[Task to complete]
Once the line with "- [Microsoft Teams" is found in the data, output it and each following line exactly, up to and including the line with "- [Dynamics 365", and nothing before or after.
[Opening Record set section]
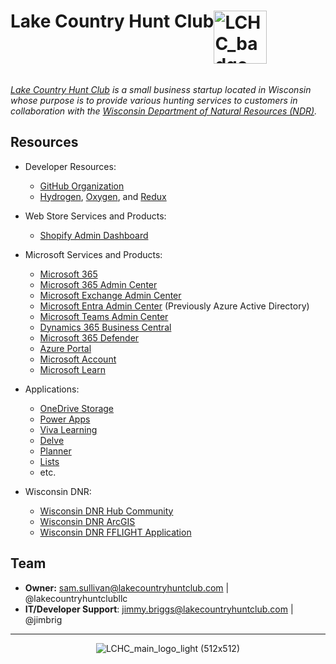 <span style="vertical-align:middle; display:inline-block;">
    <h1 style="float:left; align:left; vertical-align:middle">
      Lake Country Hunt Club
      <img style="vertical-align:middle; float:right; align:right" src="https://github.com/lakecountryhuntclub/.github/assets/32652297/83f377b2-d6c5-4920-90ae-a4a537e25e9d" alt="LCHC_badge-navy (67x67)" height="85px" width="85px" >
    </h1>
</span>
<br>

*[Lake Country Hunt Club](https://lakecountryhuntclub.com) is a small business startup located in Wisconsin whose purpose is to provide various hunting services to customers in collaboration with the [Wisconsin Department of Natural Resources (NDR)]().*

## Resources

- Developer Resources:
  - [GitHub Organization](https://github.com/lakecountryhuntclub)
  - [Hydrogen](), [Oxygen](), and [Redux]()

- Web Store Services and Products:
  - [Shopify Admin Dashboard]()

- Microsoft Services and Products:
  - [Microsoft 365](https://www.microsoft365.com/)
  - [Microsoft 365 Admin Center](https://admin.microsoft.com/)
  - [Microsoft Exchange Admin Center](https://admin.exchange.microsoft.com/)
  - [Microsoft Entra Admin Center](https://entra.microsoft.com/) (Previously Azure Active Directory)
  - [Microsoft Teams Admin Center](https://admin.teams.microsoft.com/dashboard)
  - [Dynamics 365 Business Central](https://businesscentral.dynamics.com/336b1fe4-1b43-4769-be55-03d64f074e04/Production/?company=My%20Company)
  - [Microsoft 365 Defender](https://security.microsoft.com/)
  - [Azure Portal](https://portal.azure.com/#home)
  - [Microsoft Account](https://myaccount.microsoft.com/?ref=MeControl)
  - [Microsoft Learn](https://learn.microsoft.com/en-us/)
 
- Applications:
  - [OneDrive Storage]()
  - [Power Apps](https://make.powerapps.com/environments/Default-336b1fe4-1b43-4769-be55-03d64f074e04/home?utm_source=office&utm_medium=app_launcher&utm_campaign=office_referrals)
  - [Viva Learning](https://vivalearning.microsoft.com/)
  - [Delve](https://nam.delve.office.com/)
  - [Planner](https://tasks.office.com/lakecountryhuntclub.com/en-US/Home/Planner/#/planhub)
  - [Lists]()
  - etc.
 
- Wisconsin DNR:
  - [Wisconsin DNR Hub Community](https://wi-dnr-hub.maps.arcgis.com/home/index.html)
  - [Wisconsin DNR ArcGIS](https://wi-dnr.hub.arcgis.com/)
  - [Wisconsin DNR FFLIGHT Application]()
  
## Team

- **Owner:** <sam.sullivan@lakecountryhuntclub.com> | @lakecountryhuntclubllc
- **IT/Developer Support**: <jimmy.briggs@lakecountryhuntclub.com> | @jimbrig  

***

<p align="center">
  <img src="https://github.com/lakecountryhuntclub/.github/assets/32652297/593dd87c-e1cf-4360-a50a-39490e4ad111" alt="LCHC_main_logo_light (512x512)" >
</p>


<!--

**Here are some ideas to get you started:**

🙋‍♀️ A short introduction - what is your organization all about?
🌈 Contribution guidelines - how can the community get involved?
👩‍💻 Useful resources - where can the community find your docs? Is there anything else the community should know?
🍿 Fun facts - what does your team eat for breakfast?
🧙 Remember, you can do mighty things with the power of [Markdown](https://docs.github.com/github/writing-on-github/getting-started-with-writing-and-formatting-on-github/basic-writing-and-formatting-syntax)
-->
[Closing Record set section]
[Opening Record set section]
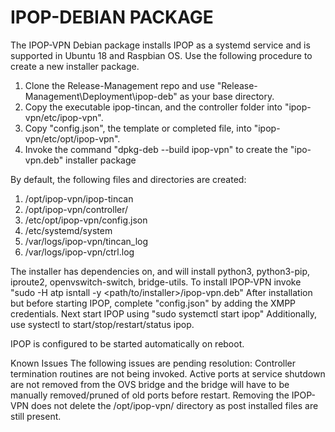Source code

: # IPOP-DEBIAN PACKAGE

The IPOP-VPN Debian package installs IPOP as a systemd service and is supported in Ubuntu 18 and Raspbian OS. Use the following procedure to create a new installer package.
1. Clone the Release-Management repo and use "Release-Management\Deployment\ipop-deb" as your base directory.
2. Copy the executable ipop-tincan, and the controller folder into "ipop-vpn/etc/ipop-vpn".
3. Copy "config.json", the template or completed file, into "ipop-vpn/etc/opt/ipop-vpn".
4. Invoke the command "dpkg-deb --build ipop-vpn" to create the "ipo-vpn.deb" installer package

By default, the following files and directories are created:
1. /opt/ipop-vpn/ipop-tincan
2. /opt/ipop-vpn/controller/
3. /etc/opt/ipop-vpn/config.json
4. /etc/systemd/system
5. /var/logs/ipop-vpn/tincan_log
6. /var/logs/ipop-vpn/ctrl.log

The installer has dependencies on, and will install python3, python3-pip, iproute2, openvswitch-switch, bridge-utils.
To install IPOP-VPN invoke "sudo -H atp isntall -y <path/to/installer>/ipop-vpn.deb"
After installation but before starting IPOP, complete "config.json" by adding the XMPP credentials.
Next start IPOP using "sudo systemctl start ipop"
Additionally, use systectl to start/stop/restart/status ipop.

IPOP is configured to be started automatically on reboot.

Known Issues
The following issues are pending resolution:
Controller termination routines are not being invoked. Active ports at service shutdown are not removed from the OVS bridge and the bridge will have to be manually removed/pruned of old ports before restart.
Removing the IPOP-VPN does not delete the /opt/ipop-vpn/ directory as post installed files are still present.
[Closing Record set section]
[Opening Record set section]
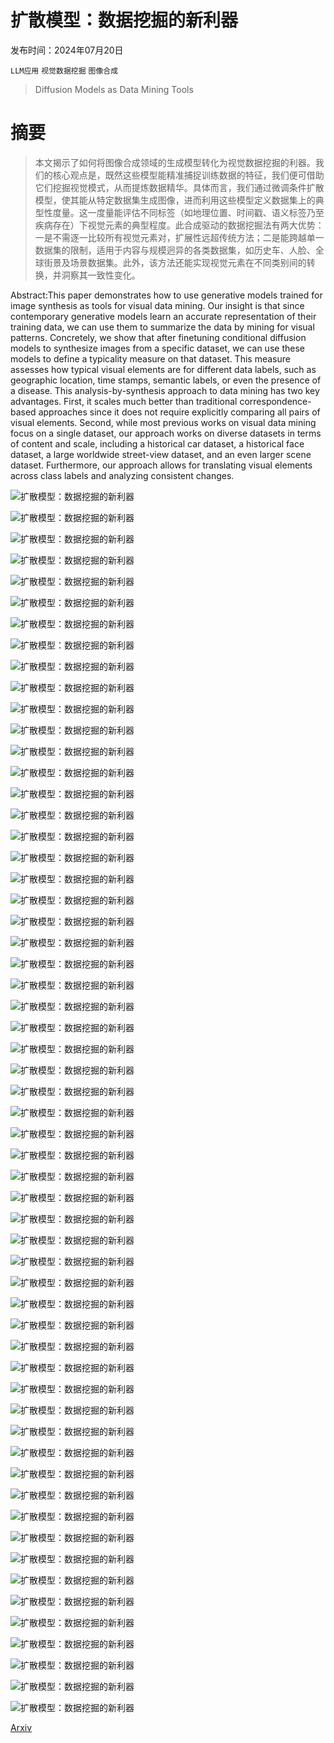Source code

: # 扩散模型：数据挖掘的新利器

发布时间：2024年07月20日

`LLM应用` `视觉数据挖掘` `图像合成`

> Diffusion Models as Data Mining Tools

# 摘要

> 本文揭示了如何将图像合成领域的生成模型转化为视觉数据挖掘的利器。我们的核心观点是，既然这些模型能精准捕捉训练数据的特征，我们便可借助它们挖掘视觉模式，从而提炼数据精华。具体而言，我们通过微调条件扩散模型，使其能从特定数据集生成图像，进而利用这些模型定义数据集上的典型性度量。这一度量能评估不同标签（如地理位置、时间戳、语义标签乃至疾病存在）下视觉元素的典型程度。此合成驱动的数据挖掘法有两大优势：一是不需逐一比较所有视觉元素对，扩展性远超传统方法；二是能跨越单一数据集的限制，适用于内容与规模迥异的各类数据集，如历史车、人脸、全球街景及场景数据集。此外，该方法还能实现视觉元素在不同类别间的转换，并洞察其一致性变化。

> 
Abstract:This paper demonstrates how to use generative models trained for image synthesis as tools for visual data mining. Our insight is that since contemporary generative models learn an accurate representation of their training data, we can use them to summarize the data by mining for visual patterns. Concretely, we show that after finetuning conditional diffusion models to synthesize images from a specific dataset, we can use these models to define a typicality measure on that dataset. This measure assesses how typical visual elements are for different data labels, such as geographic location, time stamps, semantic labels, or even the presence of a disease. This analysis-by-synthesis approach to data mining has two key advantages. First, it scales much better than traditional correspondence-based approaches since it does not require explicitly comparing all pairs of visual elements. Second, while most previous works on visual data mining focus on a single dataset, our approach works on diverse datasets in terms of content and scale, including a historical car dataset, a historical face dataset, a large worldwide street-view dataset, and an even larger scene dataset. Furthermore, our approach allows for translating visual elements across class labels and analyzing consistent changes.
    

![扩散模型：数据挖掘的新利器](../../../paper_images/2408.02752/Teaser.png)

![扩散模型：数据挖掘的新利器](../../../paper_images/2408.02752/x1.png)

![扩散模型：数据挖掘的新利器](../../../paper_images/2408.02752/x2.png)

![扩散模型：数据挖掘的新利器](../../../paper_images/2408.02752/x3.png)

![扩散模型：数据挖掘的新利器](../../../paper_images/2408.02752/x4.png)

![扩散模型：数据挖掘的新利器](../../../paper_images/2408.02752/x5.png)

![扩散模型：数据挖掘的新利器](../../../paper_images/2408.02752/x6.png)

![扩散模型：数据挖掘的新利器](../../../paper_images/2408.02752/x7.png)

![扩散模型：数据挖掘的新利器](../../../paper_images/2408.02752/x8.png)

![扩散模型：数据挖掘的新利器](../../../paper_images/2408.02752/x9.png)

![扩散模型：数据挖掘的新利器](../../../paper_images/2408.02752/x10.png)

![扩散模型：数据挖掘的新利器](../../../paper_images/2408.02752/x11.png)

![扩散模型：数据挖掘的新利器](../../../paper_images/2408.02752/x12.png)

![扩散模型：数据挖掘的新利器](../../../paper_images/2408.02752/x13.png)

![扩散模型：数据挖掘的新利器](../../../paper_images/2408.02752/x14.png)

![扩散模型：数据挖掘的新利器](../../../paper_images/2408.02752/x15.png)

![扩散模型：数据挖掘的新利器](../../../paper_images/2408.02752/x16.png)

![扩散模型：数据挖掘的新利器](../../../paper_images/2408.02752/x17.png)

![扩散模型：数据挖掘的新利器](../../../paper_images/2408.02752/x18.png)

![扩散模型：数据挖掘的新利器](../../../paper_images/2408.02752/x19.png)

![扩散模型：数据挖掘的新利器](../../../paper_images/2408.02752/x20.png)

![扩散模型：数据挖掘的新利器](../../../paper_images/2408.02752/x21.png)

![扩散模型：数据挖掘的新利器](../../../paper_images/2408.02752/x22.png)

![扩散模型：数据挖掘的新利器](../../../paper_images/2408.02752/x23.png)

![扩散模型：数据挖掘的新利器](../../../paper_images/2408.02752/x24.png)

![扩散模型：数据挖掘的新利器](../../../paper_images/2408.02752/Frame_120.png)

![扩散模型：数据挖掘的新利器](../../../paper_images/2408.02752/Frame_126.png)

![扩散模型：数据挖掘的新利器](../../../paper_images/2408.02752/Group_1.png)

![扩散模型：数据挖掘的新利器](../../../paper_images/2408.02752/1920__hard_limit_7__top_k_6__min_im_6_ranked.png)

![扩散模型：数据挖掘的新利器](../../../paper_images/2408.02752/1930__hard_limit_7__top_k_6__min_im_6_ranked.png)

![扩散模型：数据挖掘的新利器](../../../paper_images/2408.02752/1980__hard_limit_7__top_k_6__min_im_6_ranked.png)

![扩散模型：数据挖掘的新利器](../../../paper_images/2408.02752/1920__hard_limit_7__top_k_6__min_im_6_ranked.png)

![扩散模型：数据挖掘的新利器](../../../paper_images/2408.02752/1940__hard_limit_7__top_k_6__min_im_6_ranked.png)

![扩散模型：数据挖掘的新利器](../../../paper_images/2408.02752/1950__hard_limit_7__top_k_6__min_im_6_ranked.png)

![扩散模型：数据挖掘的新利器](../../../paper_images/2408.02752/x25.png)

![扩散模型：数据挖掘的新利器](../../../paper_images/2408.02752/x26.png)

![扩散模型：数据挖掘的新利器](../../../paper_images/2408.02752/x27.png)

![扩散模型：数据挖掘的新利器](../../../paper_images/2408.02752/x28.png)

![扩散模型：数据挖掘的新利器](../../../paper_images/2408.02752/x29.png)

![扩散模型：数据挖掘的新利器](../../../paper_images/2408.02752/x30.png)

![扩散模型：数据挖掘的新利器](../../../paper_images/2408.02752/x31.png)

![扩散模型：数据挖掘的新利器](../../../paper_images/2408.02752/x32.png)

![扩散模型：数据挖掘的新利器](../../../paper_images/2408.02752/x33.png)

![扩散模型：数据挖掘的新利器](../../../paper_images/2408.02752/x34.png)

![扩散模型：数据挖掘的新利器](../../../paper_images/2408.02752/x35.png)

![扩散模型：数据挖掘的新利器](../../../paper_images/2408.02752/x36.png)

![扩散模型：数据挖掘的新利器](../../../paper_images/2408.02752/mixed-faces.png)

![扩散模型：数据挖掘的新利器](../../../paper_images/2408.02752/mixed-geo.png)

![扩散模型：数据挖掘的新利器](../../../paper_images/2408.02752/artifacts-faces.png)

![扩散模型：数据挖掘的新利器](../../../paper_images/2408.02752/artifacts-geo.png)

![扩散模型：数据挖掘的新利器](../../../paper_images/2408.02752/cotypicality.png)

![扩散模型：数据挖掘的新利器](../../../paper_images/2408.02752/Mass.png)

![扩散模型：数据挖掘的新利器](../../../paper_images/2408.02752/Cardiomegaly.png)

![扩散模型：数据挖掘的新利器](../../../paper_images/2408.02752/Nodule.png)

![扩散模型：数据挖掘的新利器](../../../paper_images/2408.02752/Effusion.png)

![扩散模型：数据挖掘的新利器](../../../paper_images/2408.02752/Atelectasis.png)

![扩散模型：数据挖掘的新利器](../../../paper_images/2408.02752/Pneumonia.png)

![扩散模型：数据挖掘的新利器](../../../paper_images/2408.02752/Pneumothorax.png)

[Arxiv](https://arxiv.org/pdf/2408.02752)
[Closing Record set section]
[Exercise result]
  - [Microsoft Teams Admin Center](https://admin.teams.microsoft.com/dashboard)
  - [Dynamics 365 Business Central](https://businesscentral.dynamics.com/336b1fe4-1b43-4769-be55-03d64f074e04/Production/?company=My%20Company)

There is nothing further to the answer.